Hoje, a maioria dos carros elétricos carrega sempre que são conectados, com apenas preços simples por horário para orientar o comportamento. Quando muitos motoristas carregam ao mesmo tempo, a demanda combinada pode levar linhas e transformadores de bairro além do que foram projetados para suportar. Carregadores rápidos, que dependem de eletrônica de potência, adicionam outra complicação: eles podem distorcer a forma senoidal suave da tensão da rede, causando cintilação, aquecimento extra e desgaste prematuro em dispositivos sensíveis. O estudo mostra que, em um alimentador realista com 20 carregadores mistos, o carregamento sem controle levou oscilações de tensão além dos limites recomendados e elevou a distorção harmônica muito acima dos padrões da indústria.

Ensinando a rede a prever

Para lidar com esse desafio, os autores primeiro dão à rede uma forma de previsão.

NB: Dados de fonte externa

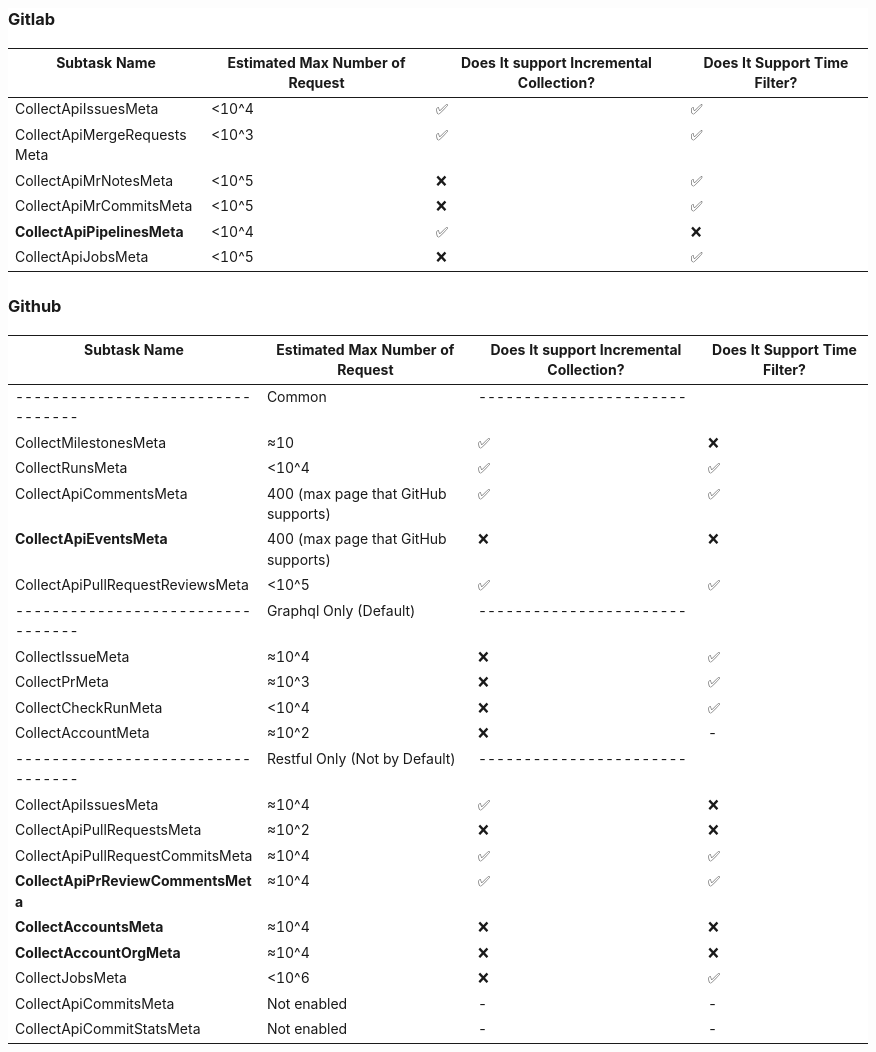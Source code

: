 ### Gitlab

| Subtask Name                | Estimated Max Number of Request | Does It support Incremental Collection? | Does It Support Time Filter? |
| --------------------------- | ------------------------------- | --------------------------------------- | ---------------------------- |
| CollectApiIssuesMeta        | <10^4                           | ✅                                      | ✅                           |
| CollectApiMergeRequestsMeta | <10^3                           | ✅                                      | ✅                           |
| CollectApiMrNotesMeta       | <10^5                           | ❌                                      | ✅                           |
| CollectApiMrCommitsMeta     | <10^5                           | ❌                                      | ✅                           |
| **CollectApiPipelinesMeta** | <10^4                           | ✅                                      | ❌                           |
| CollectApiJobsMeta          | <10^5                           | ❌                                      | ✅                           |

### Github

| Subtask Name                       | Estimated Max Number of Request     | Does It support Incremental Collection? | Does It Support Time Filter? |
| ---------------------------------- | ----------------------------------- | --------------------------------------- | ---------------------------- |
| ---------------------------------  | Common                              | -----------------------                 |                              |
| CollectMilestonesMeta              | ≈10                                 | ✅                                       | ❌                            |
| CollectRunsMeta                    | <10^4                               | ✅                                       | ✅                            |
| CollectApiCommentsMeta             | 400 (max page that GitHub supports) | ✅                                       | ✅                            |
| **CollectApiEventsMeta**           | 400 (max page that GitHub supports) | ❌                                       | ❌                            |
| CollectApiPullRequestReviewsMeta   | <10^5                               | ✅                                       | ✅                            |
| ---------------------------------  | Graphql Only (Default)              | -----------------------                 |                              |
| CollectIssueMeta                   | ≈10^4                               | ❌                                       | ✅                            |
| CollectPrMeta                      | ≈10^3                               | ❌                                       | ✅                            |
| CollectCheckRunMeta                | <10^4                               | ❌                                       | ✅                            |
| CollectAccountMeta                 | ≈10^2                               | ❌                                       | -                            |
| ---------------------------------  | Restful Only (Not by Default)       | -----------------------                 |                              |
| CollectApiIssuesMeta               | ≈10^4                               | ✅                                       | ❌                            |
| CollectApiPullRequestsMeta         | ≈10^2                               | ❌                                       | ❌                            |
| CollectApiPullRequestCommitsMeta   | ≈10^4                               | ✅                                       | ✅                            |
| **CollectApiPrReviewCommentsMeta** | ≈10^4                               | ✅                                       | ✅                            |
| **CollectAccountsMeta**            | ≈10^4                               | ❌                                       | ❌                            |
| **CollectAccountOrgMeta**          | ≈10^4                               | ❌                                       | ❌                            |
| CollectJobsMeta                    | <10^6                               | ❌                                       | ✅                            |
| CollectApiCommitsMeta              | Not enabled                         | -                                       | -                            |
| CollectApiCommitStatsMeta          | Not enabled                         | -                                       | -                            |
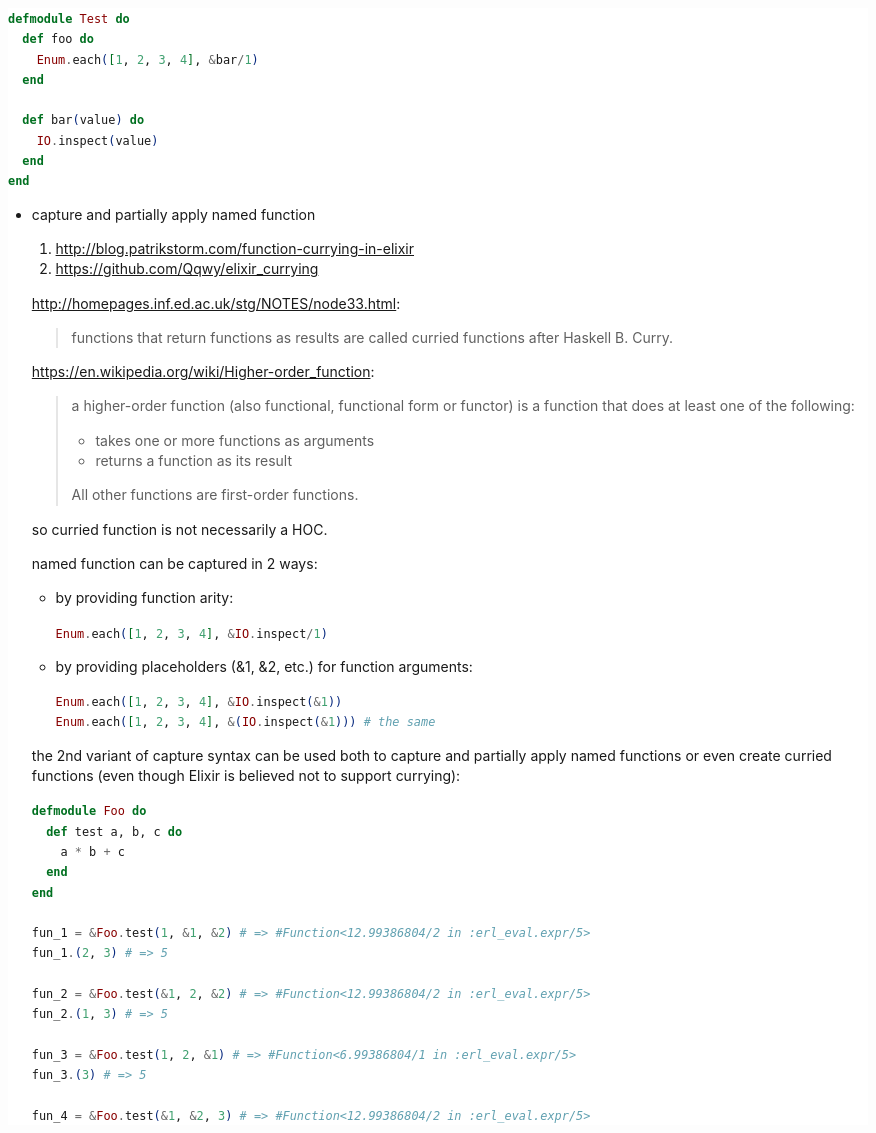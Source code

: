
   ```elixir
  defmodule Test do
    def foo do
      Enum.each([1, 2, 3, 4], &bar/1)
    end

    def bar(value) do
      IO.inspect(value)
    end
  end
  ```

- capture and partially apply named function

  1. <http://blog.patrikstorm.com/function-currying-in-elixir>
  2. <https://github.com/Qqwy/elixir_currying>

  <http://homepages.inf.ed.ac.uk/stg/NOTES/node33.html>:

  > functions that return functions as results are called
  > curried functions after Haskell B. Curry.

  <https://en.wikipedia.org/wiki/Higher-order_function>:

  > a higher-order function (also functional, functional form or functor)
  > is a function that does at least one of the following:
  >
  > - takes one or more functions as arguments
  > - returns a function as its result
  >
  > All other functions are first-order functions.

  so curried function is not necessarily a HOC.

  named function can be captured in 2 ways:

  - by providing function arity:

    ```elixir
    Enum.each([1, 2, 3, 4], &IO.inspect/1)
    ```

  - by providing placeholders (&1, &2, etc.) for function arguments:

    ```elixir
    Enum.each([1, 2, 3, 4], &IO.inspect(&1))
    Enum.each([1, 2, 3, 4], &(IO.inspect(&1))) # the same
    ```

  the 2nd variant of capture syntax can be used both to capture and
  partially apply named functions or even create curried functions
  (even though Elixir is believed not to support currying):

  ```elixir
  defmodule Foo do
    def test a, b, c do
      a * b + c
    end
  end

  fun_1 = &Foo.test(1, &1, &2) # => #Function<12.99386804/2 in :erl_eval.expr/5>
  fun_1.(2, 3) # => 5

  fun_2 = &Foo.test(&1, 2, &2) # => #Function<12.99386804/2 in :erl_eval.expr/5>
  fun_2.(1, 3) # => 5

  fun_3 = &Foo.test(1, 2, &1) # => #Function<6.99386804/1 in :erl_eval.expr/5>
  fun_3.(3) # => 5

  fun_4 = &Foo.test(&1, &2, 3) # => #Function<12.99386804/2 in :erl_eval.expr/5>
  ```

Eles usam um modelo moderno de aprendizado de máquina chamado Temporal Fusion Transformer para estudar padrões de carregamento passados, medições da rede e tipos de carregadores. A partir disso, o sistema prevê, em passos de tempo finos, não apenas quanta potência será necessária, mas também como essa demanda provavelmente perturbará tensões e formas de onda. Em vez de apenas forecastar a carga total, ele antecipa indicadores de estresse—como até que ponto a tensão pode variar e quão distorcida a corrente pode ficar—para que ações corretivas possam ser preparadas antes que os problemas apareçam.

Deixando uma IA coordenar o carregamento

Previsões por si só não protegem a rede; decisões é que protegem. A segunda peça da estrutura é um controlador baseado em aprendizado que trata cada intervalo de controle como um novo movimento em um jogo de longo prazo. Esse controlador, treinado com um método conhecido como aprendizado por reforço profundo, experimenta em simulação diferentes formas de desacelerar, acelerar ou deslocar o carregamento entre veículos. Ele recebe recompensas quando mantém as tensões próximas ao valor ideal, reduz a distorção das formas de onda, contém os custos de eletricidade e ainda carrega as baterias a tempo. Ao longo de milhares de episódios, ele descobre padrões de carregamento que equilibram as necessidades dos motoristas com a saúde da rede, evitando picos bruscos e distribuindo a demanda de forma mais suave ao longo do dia e da noite.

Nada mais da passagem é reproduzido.